==== INFORMATION GIVEN
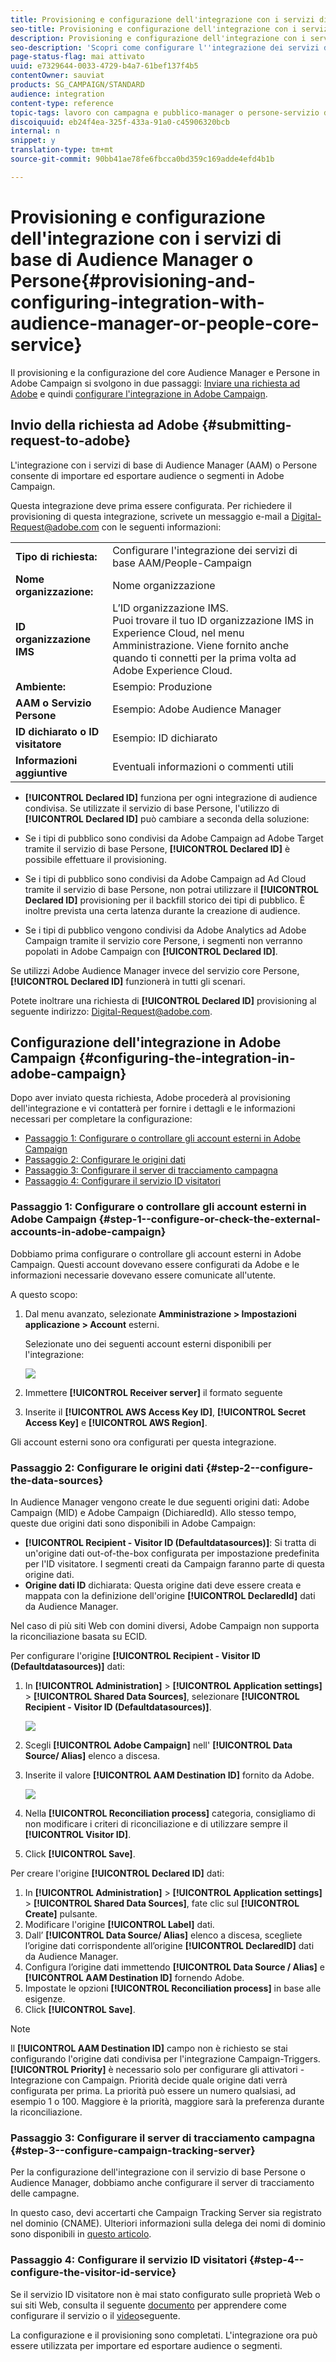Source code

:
 ```yaml
---
title: Provisioning e configurazione dell'integrazione con i servizi di base di Audience Manager o Persone
seo-title: Provisioning e configurazione dell'integrazione con i servizi di base di Audience Manager o Persone
description: Provisioning e configurazione dell'integrazione con i servizi di base di Audience Manager o Persone
seo-description: 'Scopri come configurare l''integrazione dei servizi di base Audience Manager/Persone per iniziare a condividere audience o segmenti con le diverse soluzioni Adobe Experience Cloud. '
page-status-flag: mai attivato
uuid: e7329644-0033-4729-b4a7-61bef137f4b5
contentOwner: sauviat
products: SG_CAMPAIGN/STANDARD
audience: integration
content-type: reference
topic-tags: lavoro con campagna e pubblico-manager o persone-servizio di base
discoiquuid: eb24f4ea-325f-433a-91a0-c45906320bcb
internal: n
snippet: y
translation-type: tm+mt
source-git-commit: 90bb41ae78fe6fbcca0bd359c169adde4efd4b1b

---
```



# Provisioning e configurazione dell'integrazione con i servizi di base di Audience Manager o Persone{#provisioning-and-configuring-integration-with-audience-manager-or-people-core-service}

Il provisioning e la configurazione del core Audience Manager e Persone in Adobe Campaign si svolgono in due passaggi: [Inviare una richiesta ad Adobe](../../integrating/using/provisioning-and-configuring-integration-with-audience-manager-or-people-core-service.md#submitting-request-to-adobe) e quindi [configurare l'integrazione in Adobe Campaign](../../integrating/using/provisioning-and-configuring-integration-with-audience-manager-or-people-core-service.md#configuring-the-integration-in-adobe-campaign).

## Invio della richiesta ad Adobe {#submitting-request-to-adobe}

L'integrazione con i servizi di base di Audience Manager (AAM) o Persone consente di importare ed esportare audience o segmenti in Adobe Campaign.

Questa integrazione deve prima essere configurata. Per richiedere il provisioning di questa integrazione, scrivete un messaggio e-mail a [Digital-Request@adobe.com](mailto:Digital-Request@adobe.com) con le seguenti informazioni:

<table> 
 <tbody> 
  <tr> 
   <td> <strong>Tipo di richiesta:</strong><br /> </td> 
   <td> Configurare l'integrazione dei servizi di base AAM/People-Campaign </td> 
  </tr> 
  <tr> 
   <td> <strong>Nome organizzazione:</strong><br /> </td> 
   <td> Nome organizzazione </td> 
  </tr> 
  <tr> 
   <td> <strong>ID organizzazione IMS</strong><br /> </td> 
   <td> L’ID organizzazione IMS. <br> Puoi trovare il tuo ID organizzazione IMS in Experience Cloud, nel menu Amministrazione. Viene fornito anche quando ti connetti per la prima volta ad Adobe Experience Cloud. </td> 
  </tr> 
  <tr> 
   <td> <strong>Ambiente:</strong><br /> </td> 
   <td> Esempio: Produzione </td> 
  </tr> 
  <tr> 
   <td> <strong>AAM o Servizio Persone</strong><br /> </td> 
   <td> Esempio: Adobe Audience Manager </td> 
  </tr> 
  <tr> 
   <td> <strong>ID dichiarato o ID visitatore</strong><br /> </td> 
   <td> Esempio: ID dichiarato </td> 
  </tr> 
  <tr> 
   <td> <strong>Informazioni aggiuntive</strong><br /> </td> 
   <td> Eventuali informazioni o commenti utili </td> 
  </tr> 
 </tbody> 
</table>

* **[!UICONTROL Declared ID]** funziona per ogni integrazione di audience condivisa. Se utilizzate il servizio di base Persone, l'utilizzo di **[!UICONTROL Declared ID]** può cambiare a seconda della soluzione:

* Se i tipi di pubblico sono condivisi da Adobe Campaign ad Adobe Target tramite il servizio di base Persone, **[!UICONTROL Declared ID]** è possibile effettuare il provisioning.
* Se i tipi di pubblico sono condivisi da Adobe Campaign ad Ad Cloud tramite il servizio di base Persone, non potrai utilizzare il **[!UICONTROL Declared ID]** provisioning per il backfill storico dei tipi di pubblico. È inoltre prevista una certa latenza durante la creazione di audience.
* Se i tipi di pubblico vengono condivisi da Adobe Analytics ad Adobe Campaign tramite il servizio core Persone, i segmenti non verranno popolati in Adobe Campaign con **[!UICONTROL Declared ID]**.

Se utilizzi Adobe Audience Manager invece del servizio core Persone, **[!UICONTROL Declared ID]** funzionerà in tutti gli scenari.

Potete inoltrare una richiesta di **[!UICONTROL Declared ID]** provisioning al seguente indirizzo: [Digital-Request@adobe.com](mailto:Digital-Request@adobe.com).

## Configurazione dell'integrazione in Adobe Campaign {#configuring-the-integration-in-adobe-campaign}

Dopo aver inviato questa richiesta, Adobe procederà al provisioning dell'integrazione e vi contatterà per fornire i dettagli e le informazioni necessari per completare la configurazione:

* [Passaggio 1: Configurare o controllare gli account esterni in Adobe Campaign](../../integrating/using/provisioning-and-configuring-integration-with-audience-manager-or-people-core-service.md#step-1--configure-or-check-the-external-accounts-in-adobe-campaign)
* [Passaggio 2: Configurare le origini dati](../../integrating/using/provisioning-and-configuring-integration-with-audience-manager-or-people-core-service.md#step-2--configure-the-data-sources)
* [Passaggio 3: Configurare il server di tracciamento campagna](../../integrating/using/provisioning-and-configuring-integration-with-audience-manager-or-people-core-service.md#step-3--configure-campaign-tracking-server)
* [Passaggio 4: Configurare il servizio ID visitatori](../../integrating/using/provisioning-and-configuring-integration-with-audience-manager-or-people-core-service.md#step-4--configure-the-visitor-id-service)

### Passaggio 1: Configurare o controllare gli account esterni in Adobe Campaign {#step-1--configure-or-check-the-external-accounts-in-adobe-campaign}

Dobbiamo prima configurare o controllare gli account esterni in Adobe Campaign. Questi account dovevano essere configurati da Adobe e le informazioni necessarie dovevano essere comunicate all'utente.

A questo scopo:

1. Dal menu avanzato, selezionate **Amministrazione &gt; Impostazioni applicazione &gt; Account** esterni.

   Selezionate uno dei seguenti account esterni disponibili per l'integrazione:

   ![](assets/integration_aam_1.png)

1. Immettere **[!UICONTROL Receiver server]** il formato seguente
1. Inserite il **[!UICONTROL AWS Access Key ID]**, **[!UICONTROL Secret Access Key]** e **[!UICONTROL AWS Region]**.

Gli account esterni sono ora configurati per questa integrazione.

### Passaggio 2: Configurare le origini dati {#step-2--configure-the-data-sources}

In Audience Manager vengono create le due seguenti origini dati: Adobe Campaign (MID) e Adobe Campaign (DichiaredId). Allo stesso tempo, queste due origini dati sono disponibili in Adobe Campaign:

* **[!UICONTROL Recipient - Visitor ID (Defaultdatasources)]**: Si tratta di un'origine dati out-of-the-box configurata per impostazione predefinita per l'ID visitatore. I segmenti creati da Campaign faranno parte di questa origine dati.
* **Origine dati ID** dichiarata: Questa origine dati deve essere creata e mappata con la definizione dell'origine **[!UICONTROL DeclaredId]** dati da Audience Manager.

Nel caso di più siti Web con domini diversi, Adobe Campaign non supporta la riconciliazione basata su ECID.

Per configurare l'origine **[!UICONTROL Recipient - Visitor ID (Defaultdatasources)]** dati:

1. In **[!UICONTROL Administration]** &gt; **[!UICONTROL Application settings]** &gt; **[!UICONTROL Shared Data Sources]**, selezionare **[!UICONTROL Recipient - Visitor ID (Defaultdatasources)]**.

   ![](assets/integration_aam_2.png)

1. Scegli **[!UICONTROL Adobe Campaign]** nell' **[!UICONTROL Data Source/ Alias]** elenco a discesa.
1. Inserite il valore **[!UICONTROL AAM Destination ID]** fornito da Adobe.

   ![](assets/integration_aam_3.png)

1. Nella **[!UICONTROL Reconciliation process]** categoria, consigliamo di non modificare i criteri di riconciliazione e di utilizzare sempre il **[!UICONTROL Visitor ID]**.
1. Click **[!UICONTROL Save]**.

Per creare l'origine **[!UICONTROL Declared ID]** dati:

1. In **[!UICONTROL Administration]** &gt; **[!UICONTROL Application settings]** &gt; **[!UICONTROL Shared Data Sources]**, fate clic sul **[!UICONTROL Create]** pulsante.
1. Modificare l'origine **[!UICONTROL Label]** dati.
1. Dall’ **[!UICONTROL Data Source/ Alias]** elenco a discesa, scegliete l’origine dati corrispondente all’origine **[!UICONTROL DeclaredID]** dati da Audience Manager.
1. Configura l’origine dati immettendo **[!UICONTROL Data Source / Alias]** e **[!UICONTROL AAM Destination ID]** fornendo Adobe.
1. Impostate le opzioni **[!UICONTROL Reconciliation process]** in base alle esigenze.
1. Click **[!UICONTROL Save]**.

>[!NOTE]
>
>Il **[!UICONTROL AAM Destination ID]** campo non è richiesto se stai configurando l'origine dati condivisa per l'integrazione [](../../integrating/using/configuring-triggers-in-experience-cloud.md)Campaign-Triggers. **[!UICONTROL Priority]** è necessario solo per configurare gli attivatori - Integrazione con Campaign. Priorità decide quale origine dati verrà configurata per prima. La priorità può essere un numero qualsiasi, ad esempio 1 o 100. Maggiore è la priorità, maggiore sarà la preferenza durante la riconciliazione.

### Passaggio 3: Configurare il server di tracciamento campagna {#step-3--configure-campaign-tracking-server}

Per la configurazione dell'integrazione con il servizio di base Persone o Audience Manager, dobbiamo anche configurare il server di tracciamento delle campagne.

In questo caso, devi accertarti che Campaign Tracking Server sia registrato nel dominio (CNAME). Ulteriori informazioni sulla delega dei nomi di dominio sono disponibili in [questo articolo](https://docs.campaign.adobe.com/doc/AC/en/technicalResources/Technotes/AdobeCampaign_Deliverability_Sub_Domain_Delegation.pdf).

### Passaggio 4: Configurare il servizio ID visitatori {#step-4--configure-the-visitor-id-service}

Se il servizio ID visitatore non è mai stato configurato sulle proprietà Web o sui siti Web, consulta il seguente [documento](https://marketing.adobe.com/resources/help/en_US/mcvid/mcvid-setup-aam-analytics.html) per apprendere come configurare il servizio o il [video](https://helpx.adobe.com/marketing-cloud/how-to/email-marketing.html#step-two)seguente.

La configurazione e il provisioning sono completati. L'integrazione ora può essere utilizzata per importare ed esportare audience o segmenti.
========
EXERCISE INSTRUCTIONS
Using the records above, find the number of lines that contain the string "type", and give that number without further comment.

RESULT OF THE EXERCISE
2